(INFORMATION begins)

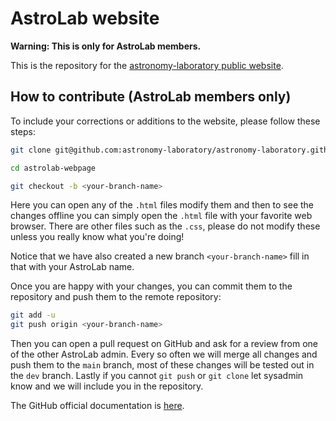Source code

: 
# AstroLab website

**Warning: This is only for AstroLab members.**

This is the repository for the [astronomy-laboratory public website](https://astronomy-laboratory.github.io).

## How to contribute (AstroLab members only)

To include your corrections or additions to the website, please follow these steps:
```bash
git clone git@github.com:astronomy-laboratory/astronomy-laboratory.github.io.git astrolab-webpage

cd astrolab-webpage

git checkout -b <your-branch-name>
```
Here you can open any of the `.html` files modify them and then to see the changes offline you can simply open the `.html` file with your favorite web browser. There are other files such as the `.css`, please do not modify these unless you really know what you're doing!

Notice that we have also created a new branch `<your-branch-name>` fill in that with your AstroLab name.

Once you are happy with your changes, you can commit them to the repository and push them to the remote repository:
```bash
git add -u
git push origin <your-branch-name>
```
Then you can open a pull request on GitHub and ask for a review from one of the other AstroLab admin. Every so often we will merge all changes and push them to the `main` branch, most of these changes will be tested out in the `dev` branch. Lastly if you cannot `git push` or `git clone` let sysadmin know and we will include you in the repository.

The GitHub official documentation is [here](https://docs.github.com/en/pages).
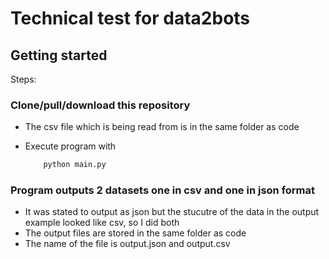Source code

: # Technical test for data2bots


## Getting started

Steps:

### Clone/pull/download this repository
- The csv file which is being read from is in the same folder as code
- Execute program with 

    ```python
        python main.py
    ```

### Program outputs 2 datasets one in csv and one in json format
- It was stated to output as json but the stucutre of the data in the 
  output example looked like csv, so I did both
- The output files are stored in the same folder as code
- The name of the file is output.json and output.csv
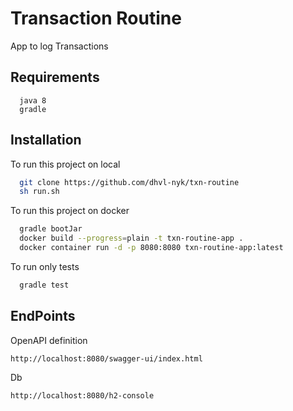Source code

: 
# Transaction Routine

App to log Transactions

## Requirements

```
  java 8
  gradle
```

## Installation

To run this project on local

```bash
  git clone https://github.com/dhvl-nyk/txn-routine 
  sh run.sh
```

To run this project on docker

```bash
  gradle bootJar
  docker build --progress=plain -t txn-routine-app .
  docker container run -d -p 8080:8080 txn-routine-app:latest
```

To run only tests

```bash
  gradle test
```


## EndPoints
OpenAPI definition
```
http://localhost:8080/swagger-ui/index.html
```
Db
```
http://localhost:8080/h2-console
```  
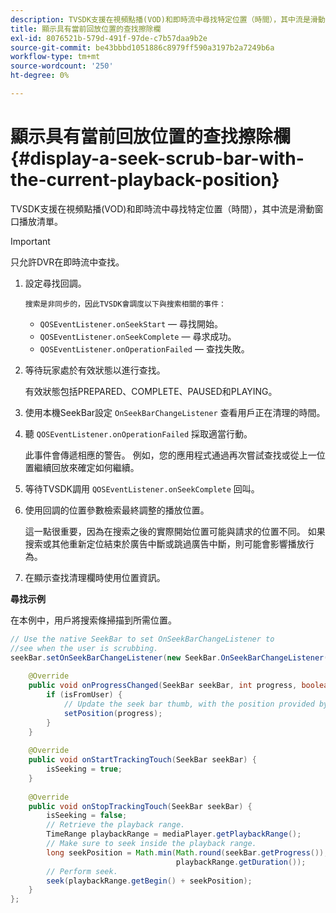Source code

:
 ```yaml
---
description: TVSDK支援在視頻點播(VOD)和即時流中尋找特定位置（時間），其中流是滑動窗口播放清單。
title: 顯示具有當前回放位置的查找擦除欄
exl-id: 8076521b-579d-491f-97de-c7b57daa9b2e
source-git-commit: be43bbbd1051886c8979ff590a3197b2a7249b6a
workflow-type: tm+mt
source-wordcount: '250'
ht-degree: 0%

---
```


# 顯示具有當前回放位置的查找擦除欄 {#display-a-seek-scrub-bar-with-the-current-playback-position}

TVSDK支援在視頻點播(VOD)和即時流中尋找特定位置（時間），其中流是滑動窗口播放清單。

>[!IMPORTANT]
>
>只允許DVR在即時流中查找。

1. 設定尋找回調。

       搜索是非同步的，因此TVSDK會調度以下與搜索相關的事件：
   
   * `QOSEventListener.onSeekStart`  — 尋找開始。
   * `QOSEventListener.onSeekComplete`  — 尋求成功。
   * `QOSEventListener.onOperationFailed`  — 查找失敗。

1. 等待玩家處於有效狀態以進行查找。

   有效狀態包括PREPARED、COMPLETE、PAUSED和PLAYING。

1. 使用本機SeekBar設定 `OnSeekBarChangeListener` 查看用戶正在清理的時間。
1. 聽 `QOSEventListener.onOperationFailed` 採取適當行動。

   此事件會傳遞相應的警告。 例如，您的應用程式通過再次嘗試查找或從上一位置繼續回放來確定如何繼續。

1. 等待TVSDK調用 `QOSEventListener.onSeekComplete` 回叫。
1. 使用回調的位置參數檢索最終調整的播放位置。

   這一點很重要，因為在搜索之後的實際開始位置可能與請求的位置不同。 如果搜索或其他重新定位結束於廣告中斷或跳過廣告中斷，則可能會影響播放行為。

1. 在顯示查找清理欄時使用位置資訊。

<!--<a id="example_9657AA855B6A4355B0E7D854596FFB54"></a>-->

**尋找示例**

在本例中，用戶將搜索條掃描到所需位置。

```java
// Use the native SeekBar to set OnSeekBarChangeListener to  
//see when the user is scrubbing. 
seekBar.setOnSeekBarChangeListener(new SeekBar.OnSeekBarChangeListener() { 
 
    @Override 
    public void onProgressChanged(SeekBar seekBar, int progress, boolean isFromUser) { 
        if (isFromUser) {  
            // Update the seek bar thumb, with the position provided by the user. 
            setPosition(progress); 
        } 
    } 
 
    @Override 
    public void onStartTrackingTouch(SeekBar seekBar) { 
        isSeeking = true; 
    } 
 
    @Override 
    public void onStopTrackingTouch(SeekBar seekBar) { 
        isSeeking = false; 
        // Retrieve the playback range. 
        TimeRange playbackRange = mediaPlayer.getPlaybackRange(); 
        // Make sure to seek inside the playback range. 
        long seekPosition = Math.min(Math.round(seekBar.getProgress()),  
                                     playbackRange.getDuration()); 
        // Perform seek. 
        seek(playbackRange.getBegin() + seekPosition); 
    } 
}; 
```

(INFORMATION ends)

DIRECTIONS FOR THIS TASK
Give again exactly, and only, the lines above starting at the one with "有效狀態包括PREPARED" and ending at the one with "1. 在顯示查找清理欄時使用位置資訊。".

RESULT OF THIS EXERCISE
   有效狀態包括PREPARED、COMPLETE、PAUSED和PLAYING。

1. 使用本機SeekBar設定 `OnSeekBarChangeListener` 查看用戶正在清理的時間。
1. 聽 `QOSEventListener.onOperationFailed` 採取適當行動。

   此事件會傳遞相應的警告。 例如，您的應用程式通過再次嘗試查找或從上一位置繼續回放來確定如何繼續。

1. 等待TVSDK調用 `QOSEventListener.onSeekComplete` 回叫。
1. 使用回調的位置參數檢索最終調整的播放位置。

   這一點很重要，因為在搜索之後的實際開始位置可能與請求的位置不同。 如果搜索或其他重新定位結束於廣告中斷或跳過廣告中斷，則可能會影響播放行為。

1. 在顯示查找清理欄時使用位置資訊。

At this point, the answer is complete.